### Rendered images with source text:
────

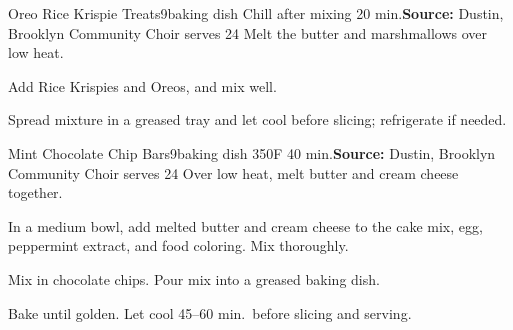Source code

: 




\begin{recipe}{Oreo Rice Krispie Treats}{9\inch{}\inch baking dish \hfill Chill after mixing \hfill 20 min.}{\textbf{Source:}  Dustin, Brooklyn Community Choir \hfill serves 24}
 Melt the butter and marshmallows over low heat.

 Add Rice Krispies and Oreos, and mix well.

 \newstep Spread mixture in a greased tray and let cool before slicing; refrigerate if needed.
\end{recipe}

\begin{recipe}{Mint Chocolate Chip Bars}{9\inch{}\inch baking dish \hfill 350\0F \hfill 40 min.}{\textbf{Source:} Dustin, Brooklyn Community Choir \hfill serves 24}
 Over low heat, melt butter and cream cheese together.

 In a medium bowl, add melted butter and cream cheese to the cake mix, egg, peppermint extract, and food coloring. Mix thoroughly.

 Mix in chocolate chips. Pour mix into a greased baking dish.

 \newstep Bake until golden. Let cool 45--60 min.\ before slicing and serving.
\end{recipe}
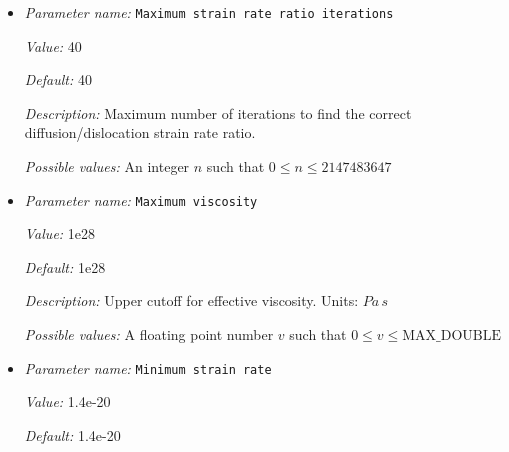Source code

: \begin{itemize}
{\it Value:} 1.25e3


{\it Default:} 1.25e3


{\it Description:} The value of the specific heat $C_p$. Units: $J/kg/K$


{\it Possible values:} A floating point number $v$ such that $0 \leq v \leq \text{MAX\_DOUBLE}$
\item {\it Parameter name:} {\tt Maximum strain rate ratio iterations}
\label{parameters:Material model/Diffusion dislocation/Maximum strain rate ratio iterations}
\label{parameters:Material_20model/Diffusion_20dislocation/Maximum_20strain_20rate_20ratio_20iterations}


{\it Value:} 40


{\it Default:} 40


{\it Description:} Maximum number of iterations to find the correct diffusion/dislocation strain rate ratio.


{\it Possible values:} An integer $n$ such that $0\leq n \leq 2147483647$
\item {\it Parameter name:} {\tt Maximum viscosity}
\label{parameters:Material model/Diffusion dislocation/Maximum viscosity}
\label{parameters:Material_20model/Diffusion_20dislocation/Maximum_20viscosity}


{\it Value:} 1e28


{\it Default:} 1e28


{\it Description:} Upper cutoff for effective viscosity. Units: $Pa \, s$


{\it Possible values:} A floating point number $v$ such that $0 \leq v \leq \text{MAX\_DOUBLE}$
\item {\it Parameter name:} {\tt Minimum strain rate}
\label{parameters:Material model/Diffusion dislocation/Minimum strain rate}
\label{parameters:Material_20model/Diffusion_20dislocation/Minimum_20strain_20rate}


{\it Value:} 1.4e-20


{\it Default:} 1.4e-20



\end{itemize}
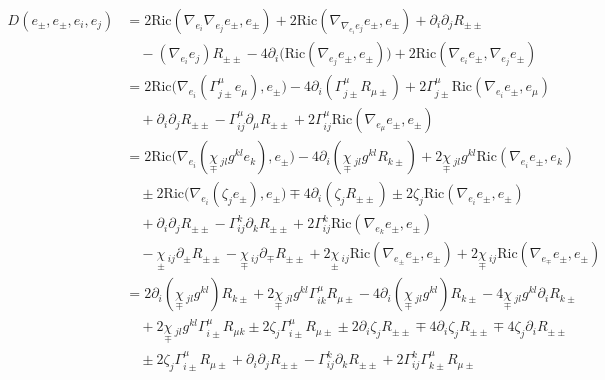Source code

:\documentclass[a4paper,11pt]{article}
\numberwithin{equation}{section}
\theoremstyle{definition}
\newcommand{\R}{{\mathrm{Ric}}}
\begin{document}
\begin{align*}
    D(e_\pm,e_\pm,e_i,e_j) 
    &= 2 \R(\nabla_{e_i}\nabla_{e_j} e_\pm ,e_\pm )
    + 2 \R(\nabla_{\nabla_{e_i}e_j} e_\pm ,e_\pm )
    + \partial_i \partial_j R_{\pm\pm}\\
    & \quad
    -(\nabla_{e_i} e_j) R_{\pm\pm}
    -4 \partial_i\big(\R(\nabla_{e_j} e_\pm , e_\pm )\big)
    + 2 \R(\nabla_{e_i} e_\pm , \nabla_{e_j} e_\pm )\\
    &= 2 \R\big(\nabla_{e_i}(\Gamma_{j\pm}^\mu e_\mu) ,e_\pm \big)
    -4 \partial_i(\Gamma_{j\pm}^\mu R_{\mu\pm})
    + 2 \Gamma_{j\pm}^\mu \R(\nabla_{e_i} e_\pm , e_\mu )\\
    & \quad
    + \partial_i \partial_j R_{\pm\pm}
    -\Gamma_{ij}^\mu \partial_\mu R_{\pm\pm}
    + 2 \Gamma_{ij}^\mu \R(\nabla_{e_\mu} e_\pm ,e_\pm )\\
    &= 2 \R\big(\nabla_{e_i}(\underset{\mp}{\chi}\,_{jl}g^{kl} e_k ) ,e_\pm \big)
    -4 \partial_i(\underset{\mp}{\chi}\,_{jl}g^{kl}  R_{k \pm})
    + 2 \underset{\mp}{\chi}\,_{jl}g^{kl}  \R(\nabla_{e_i} e_\pm , e_k  )\\
    &\quad
    \pm 2 \R\big(\nabla_{e_i}(\zeta_j e_\pm) ,e_\pm \big)
    \mp 4 \partial_i(\zeta_j R_{\pm\pm})
    \pm 2 \zeta_j \R(\nabla_{e_i} e_\pm , e_\pm )\\
    & \quad
    + \partial_i \partial_j R_{\pm\pm}
    -\Gamma_{ij}^k \partial_k R_{\pm\pm}
    + 2 \Gamma_{ij}^k \R(\nabla_{e_k} e_\pm ,e_\pm )\\
    & \quad
    -\underset{\pm}{\chi}\,_{ij} \partial_\pm R_{\pm\pm}
    -\underset{\mp}{\chi}\,_{ij} \partial_\mp R_{\pm\pm}
    + 2 \underset{\pm}{\chi}\,_{ij} \R(\nabla_{e_\pm} e_\pm ,e_\pm )
    + 2 \underset{\mp}{\chi}\,_{ij} \R(\nabla_{e_\mp} e_\pm ,e_\pm )\\
    &= 2 \partial_i(\underset{\mp}{\chi}\,_{jl}g^{kl}) R_{k\pm}
    + 2 \underset{\mp}{\chi}\,_{jl}g^{kl} \Gamma_{ik}^\mu R_{\mu\pm}
    -4 \partial_i(\underset{\mp}{\chi}\,_{jl}g^{kl})  R_{k \pm}
    -4 \underset{\mp}{\chi}\,_{jl}g^{kl}  \partial_i R_{k \pm}\\
    &\quad
    + 2 \underset{\mp}{\chi}\,_{jl}g^{kl} \Gamma_{i\pm}^\mu R_{\mu k}
    \pm 2 \zeta_j \Gamma_{i\pm}^\mu R_{\mu\pm}
    \pm 2 \partial_i \zeta_j R_{\pm\pm}
    \mp 4 \partial_i\zeta_j R_{\pm\pm}
    \mp 4 \zeta_j \partial_i R_{\pm\pm}\\
    & \quad
    \pm 2 \zeta_j \Gamma_{i\pm}^\mu R_{\mu\pm}
    + \partial_i \partial_j R_{\pm\pm}
    -\Gamma_{ij}^k \partial_k R_{\pm\pm}
    + 2 \Gamma_{ij}^k \Gamma_{k\pm}^\mu R_{\mu\pm}

\end{align*}
\end{document}
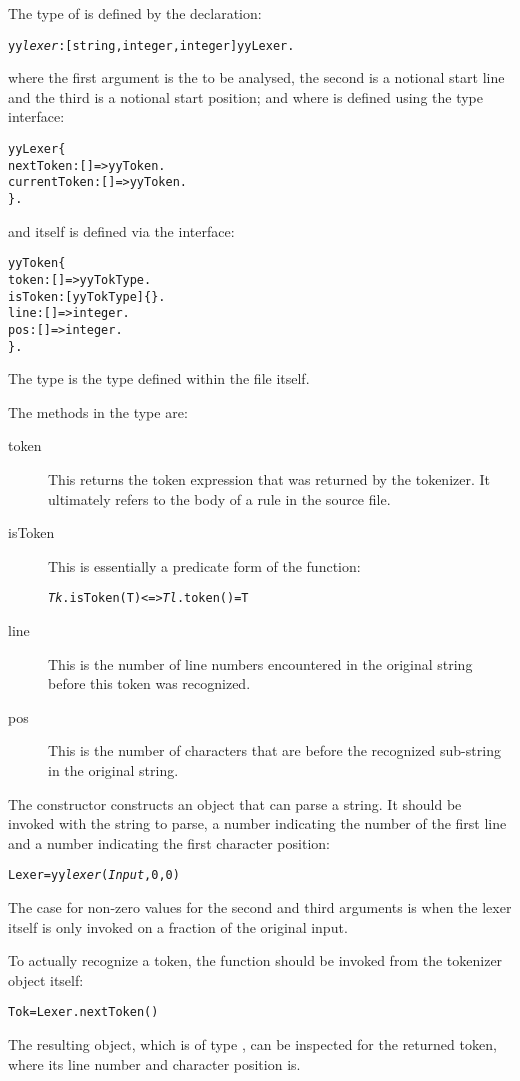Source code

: The type of  is defined by the declaration:
\begin{alltt}
yy\emph{lexer}:[string,integer,integer]\sconarrow{}yyLexer.
\end{alltt}
where the first argument is the  to be analysed, the second is a notional start line and the third is a notional start position; and where  is defined using the type interface:
\begin{alltt}
yyLexer \impl \{ 
  nextToken:[]=>yyToken. 
  currentToken:[]=>yyToken. 
\}.
\end{alltt}
and  itself is defined via the interface:
\begin{alltt}
yyToken \impl \{ 
  token:[]=>yyTokType. 
  isToken:[yyTokType]\{\}. 
  line:[]=>integer. 
  pos:[]=>integer. 
\}.
\end{alltt}

The  type is the type defined within the  file itself.

The methods in the  type are:
\begin{description}
\item[token]
This returns the token expression that was returned by the tokenizer. It ultimately refers to the body of a rule in the \golex source file.

\item[isToken]
This is essentially a predicate form of the  function:
\begin{alltt}
\emph{Tk}.isToken(T) <=> \emph{Tl}.token()=T
\end{alltt}

\item[line]
This is the number of line numbers encountered in the original string before this token was recognized.

\item[pos]
This is the number of characters that are before the recognized sub-string in the original string.
\end{description}

The  constructor constructs an object that can parse a string. It should be invoked with the string to parse, a number indicating the number of the first line and a number indicating the first character position:
\begin{alltt}
Lexer = yy\emph{lexer}(\emph{Input},0,0)
\end{alltt}
\begin{aside}
The case for non-zero values for the second and third arguments is when the lexer itself is only invoked on a fraction of the original input.
\end{aside}
To actually recognize a token, the  function should be invoked from the tokenizer object itself:
\begin{alltt}
Tok = Lexer.nextToken()
\end{alltt}
The resulting object, which is of type , can be inspected for the returned token, where its line number and character position is.

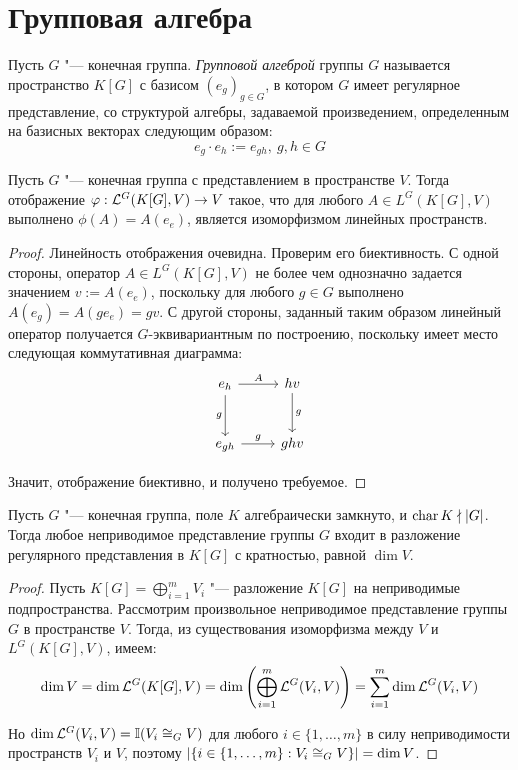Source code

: \section{Групповая алгебра}

\begin{definition}
	Пусть $G$ "--- конечная группа. \textit{Групповой алгеброй} группы $G$ называется пространство $K[G]$ с базисом $(e_g)_{g \in G}$, в котором $G$ имеет регулярное представление, со структурой алгебры, задаваемой произведением, определенным на базисных векторах следующим образом:
	\[e_g \cdot e_h := e_{gh},~g, h \in G\]
\end{definition}

\begin{proposition}
	Пусть $G$ "--- конечная группа с представлением в пространстве $V$. Тогда отображение $\varphi: \mathcal L^G(K[G], V) \to V$ такое, что для любого $A \in L^G(K[G], V)$ выполнено $\phi(A) = A(e_e)$, является изоморфизмом линейных пространств.
\end{proposition}

\begin{proof}
	Линейность отображения очевидна. Проверим его биективность. С одной стороны, оператор $A \in L^G(K[G], V)$ не \pagebreak более чем однозначно задается значением $v := A(e_e)$, поскольку для любого $g \in G$ выполнено $A(e_g) = A(ge_e) = gv$. С другой стороны, заданный таким образом линейный оператор получается $G$-эквивариантным по построению, поскольку имеет место следующая коммутативная диаграмма:
	\[
	\begin{tikzcd}[row sep = large]
		e_h \arrow[swap]{d}{g} \arrow{r}{A} & hv \arrow{d}{g}\\
		e_{gh} \arrow{r}{g} & ghv
	\end{tikzcd}
	\]
	
	Значит, отображение биективно, и получено требуемое.
\end{proof}

\begin{corollary}
	Пусть $G$ "--- конечная группа, поле $K$ алгебраически замкнуто, и $\operatorname{char}{K} \nmid |G|$. Тогда любое неприводимое представление группы $G$ входит в разложение регулярного представления в $K[G]$ с кратностью, равной $\dim{V}$.
\end{corollary}

\begin{proof}
	Пусть $K[G] = \bigoplus_{i = 1}^m V_i$ "--- разложение $K[G]$ на неприводимые подпространства. Рассмотрим произвольное неприводимое представление группы $G$ в пространстве $V$. Тогда, из существования изоморфизма между $V$ и $L^G(K[G], V)$, имеем:
	\[\dim{V} = \dim\mathcal L^G(K[G], V) = \dim \left(\bigoplus_{i = 1}^m\mathcal L^G(V_i, V)\right) = \sum_{i = 1}^m\dim\mathcal L^G(V_i, V)\]
	
	Но $\dim\mathcal L^G(V_i, V) = \mathbb I(V_i \cong_G V)$ для любого $i \in \{1, \dotsc, m\}$ в силу неприводимости пространств $V_i$ и $V$, поэтому $|\{i \in \{1, \dotsc, m\}: V_i \cong_G V\}| = \dim{V}$.
\end{proof}

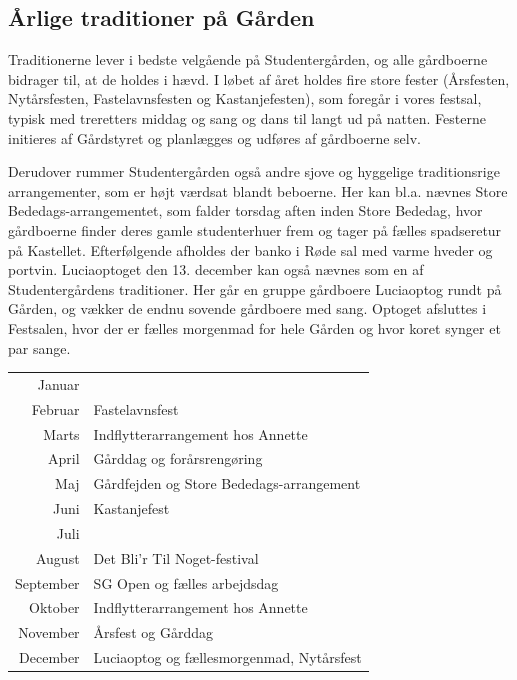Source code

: \documentclass[11pt,article,twoside,openany,danish,extrafontsizes]{memoir} %
\begin{document}
\subsection{Årlige traditioner på Gården}
Traditionerne lever i bedste velgående på Studentergården, og alle gårdboerne bidrager til, at de holdes i hævd. I løbet af året holdes fire store fester (Årsfesten, Nytårsfesten, Fastelavnsfesten og Kastanjefesten), som foregår i vores festsal, typisk med treretters middag og sang og dans til langt ud på natten. Festerne initieres af Gårdstyret og planlægges og udføres af gårdboerne selv.

Derudover rummer Studentergården også andre sjove og hyggelige traditionsrige arrangementer, som er højt værdsat blandt beboerne. Her kan bl.a. nævnes Store Bededags-arrangementet, som falder torsdag aften inden Store Bededag, hvor gårdboerne finder deres gamle studenterhuer frem og tager på fælles spadseretur på Kastellet. Efterfølgende afholdes der banko i Røde sal med varme hveder og portvin. Luciaoptoget den 13. december kan også nævnes som en af Studentergårdens traditioner. Her går en gruppe gårdboere Luciaoptog rundt på Gården, og vækker de endnu sovende gårdboere med sang. Optoget afsluttes i Festsalen, hvor der er fælles morgenmad for hele Gården og hvor koret synger et par sange.

\bigskip

\begin{shaded}
\begin{tabular}{>{\sffamily}r l}
Januar				& \\
Februar				& Fastelavnsfest \\
Marts				& Indflytterarrangement hos Annette \\
April				& Gårddag og forårsrengøring \\
Maj					& Gårdfejden og Store Bededags-arrangement \\
Juni				& Kastanjefest \\
Juli				& \\
August				& Det Bli’r Til Noget-festival \\
September			& SG Open og fælles arbejdsdag \\
Oktober				& Indflytterarrangement hos Annette \\
November			& Årsfest og Gårddag \\
December			& Luciaoptog og fællesmorgenmad, Nytårsfest \\
\end{tabular}
\end{shaded}
\end{document}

────

### What you will do:
Word for word and without pictures, please write out only the lines from the start of the entries through the line containing "Melt the butter", both included.

### Problem solution:
Source code

: 




\begin{recipe}{Oreo Rice Krispie Treats}{9\inch{}\inch baking dish \hfill Chill after mixing \hfill 20 min.}{\textbf{Source:}  Dustin, Brooklyn Community Choir \hfill serves 24}
 Melt the butter and marshmallows over low heat.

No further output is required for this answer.